= TASK INPUT =
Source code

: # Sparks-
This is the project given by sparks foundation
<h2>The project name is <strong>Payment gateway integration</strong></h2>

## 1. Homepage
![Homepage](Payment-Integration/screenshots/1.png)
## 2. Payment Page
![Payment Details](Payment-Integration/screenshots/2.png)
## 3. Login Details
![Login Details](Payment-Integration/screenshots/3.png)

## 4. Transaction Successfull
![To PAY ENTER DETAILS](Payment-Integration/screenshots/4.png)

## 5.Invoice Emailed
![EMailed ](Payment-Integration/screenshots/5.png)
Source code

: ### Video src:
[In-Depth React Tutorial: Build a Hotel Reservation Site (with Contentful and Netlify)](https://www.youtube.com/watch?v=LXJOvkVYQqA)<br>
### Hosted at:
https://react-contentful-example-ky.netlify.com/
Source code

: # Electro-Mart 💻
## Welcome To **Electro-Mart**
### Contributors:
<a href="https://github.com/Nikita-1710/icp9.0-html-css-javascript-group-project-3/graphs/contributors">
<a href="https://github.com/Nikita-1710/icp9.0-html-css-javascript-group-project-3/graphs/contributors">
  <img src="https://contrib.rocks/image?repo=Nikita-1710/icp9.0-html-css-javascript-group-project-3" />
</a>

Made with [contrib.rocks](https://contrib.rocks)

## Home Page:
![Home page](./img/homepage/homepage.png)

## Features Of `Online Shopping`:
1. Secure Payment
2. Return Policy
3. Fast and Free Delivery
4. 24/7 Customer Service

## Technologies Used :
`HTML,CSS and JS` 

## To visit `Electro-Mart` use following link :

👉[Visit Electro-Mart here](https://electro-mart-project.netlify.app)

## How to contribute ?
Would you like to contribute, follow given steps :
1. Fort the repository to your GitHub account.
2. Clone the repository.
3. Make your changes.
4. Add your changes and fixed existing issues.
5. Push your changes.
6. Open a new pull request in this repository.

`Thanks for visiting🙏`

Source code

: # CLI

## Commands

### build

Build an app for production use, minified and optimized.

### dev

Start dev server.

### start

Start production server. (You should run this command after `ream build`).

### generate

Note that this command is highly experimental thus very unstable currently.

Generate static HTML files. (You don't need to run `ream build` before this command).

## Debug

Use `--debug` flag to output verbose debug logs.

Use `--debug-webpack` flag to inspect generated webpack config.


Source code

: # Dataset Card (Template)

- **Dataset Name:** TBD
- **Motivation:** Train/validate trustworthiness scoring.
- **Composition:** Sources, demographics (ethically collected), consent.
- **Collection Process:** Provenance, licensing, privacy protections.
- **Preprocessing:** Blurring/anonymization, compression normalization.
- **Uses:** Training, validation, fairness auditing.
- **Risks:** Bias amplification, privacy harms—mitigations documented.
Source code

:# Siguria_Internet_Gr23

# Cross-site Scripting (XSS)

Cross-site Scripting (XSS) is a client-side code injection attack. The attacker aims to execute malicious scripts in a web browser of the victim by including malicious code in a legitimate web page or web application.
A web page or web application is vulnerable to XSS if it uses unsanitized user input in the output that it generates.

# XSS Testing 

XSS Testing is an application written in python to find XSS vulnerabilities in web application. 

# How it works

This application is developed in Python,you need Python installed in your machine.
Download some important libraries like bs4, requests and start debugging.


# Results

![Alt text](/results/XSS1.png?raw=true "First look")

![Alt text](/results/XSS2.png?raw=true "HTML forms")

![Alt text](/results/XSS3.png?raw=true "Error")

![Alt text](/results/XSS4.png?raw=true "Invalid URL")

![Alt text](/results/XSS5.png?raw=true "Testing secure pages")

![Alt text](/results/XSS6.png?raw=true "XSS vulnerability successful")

= TASK TO COMPLETE =
Recopy the entries above exactly, with every line included.

= ANSWER SPACE =
Source code

: # Sparks-
This is the project given by sparks foundation
<h2>The project name is <strong>Payment gateway integration</strong></h2>

## 1. Homepage
![Homepage](Payment-Integration/screenshots/1.png)
## 2. Payment Page
![Payment Details](Payment-Integration/screenshots/2.png)
## 3. Login Details
![Login Details](Payment-Integration/screenshots/3.png)

## 4. Transaction Successfull
![To PAY ENTER DETAILS](Payment-Integration/screenshots/4.png)

## 5.Invoice Emailed
![EMailed ](Payment-Integration/screenshots/5.png)
Source code

: ### Video src:
[In-Depth React Tutorial: Build a Hotel Reservation Site (with Contentful and Netlify)](https://www.youtube.com/watch?v=LXJOvkVYQqA)<br>
### Hosted at:
https://react-contentful-example-ky.netlify.com/
Source code

: # Electro-Mart 💻
## Welcome To **Electro-Mart**
### Contributors:
<a href="https://github.com/Nikita-1710/icp9.0-html-css-javascript-group-project-3/graphs/contributors">
<a href="https://github.com/Nikita-1710/icp9.0-html-css-javascript-group-project-3/graphs/contributors">
  <img src="https://contrib.rocks/image?repo=Nikita-1710/icp9.0-html-css-javascript-group-project-3" />
</a>

Made with [contrib.rocks](https://contrib.rocks)

## Home Page:
![Home page](./img/homepage/homepage.png)

## Features Of `Online Shopping`:
1. Secure Payment
2. Return Policy
3. Fast and Free Delivery
4. 24/7 Customer Service

## Technologies Used :
`HTML,CSS and JS` 

## To visit `Electro-Mart` use following link :

👉[Visit Electro-Mart here](https://electro-mart-project.netlify.app)

## How to contribute ?
Would you like to contribute, follow given steps :
1. Fort the repository to your GitHub account.
2. Clone the repository.
3. Make your changes.
4. Add your changes and fixed existing issues.
5. Push your changes.
6. Open a new pull request in this repository.

`Thanks for visiting🙏`

Source code

: # CLI

## Commands

### build

Build an app for production use, minified and optimized.

### dev

Start dev server.

### start

Start production server. (You should run this command after `ream build`).

### generate

Note that this command is highly experimental thus very unstable currently.

Generate static HTML files. (You don't need to run `ream build` before this command).

## Debug

Use `--debug` flag to output verbose debug logs.

Use `--debug-webpack` flag to inspect generated webpack config.


Source code

: # Dataset Card (Template)

- **Dataset Name:** TBD
- **Motivation:** Train/validate trustworthiness scoring.
- **Composition:** Sources, demographics (ethically collected), consent.
- **Collection Process:** Provenance, licensing, privacy protections.
- **Preprocessing:** Blurring/anonymization, compression normalization.
- **Uses:** Training, validation, fairness auditing.
- **Risks:** Bias amplification, privacy harms—mitigations documented.
Source code

:# Siguria_Internet_Gr23

# Cross-site Scripting (XSS)

Cross-site Scripting (XSS) is a client-side code injection attack. The attacker aims to execute malicious scripts in a web browser of the victim by including malicious code in a legitimate web page or web application.
A web page or web application is vulnerable to XSS if it uses unsanitized user input in the output that it generates.

# XSS Testing 

XSS Testing is an application written in python to find XSS vulnerabilities in web application. 

# How it works

This application is developed in Python,you need Python installed in your machine.
Download some important libraries like bs4, requests and start debugging.


# Results

![Alt text](/results/XSS1.png?raw=true "First look")

![Alt text](/results/XSS2.png?raw=true "HTML forms")

![Alt text](/results/XSS3.png?raw=true "Error")

![Alt text](/results/XSS4.png?raw=true "Invalid URL")

![Alt text](/results/XSS5.png?raw=true "Testing secure pages")

![Alt text](/results/XSS6.png?raw=true "XSS vulnerability successful")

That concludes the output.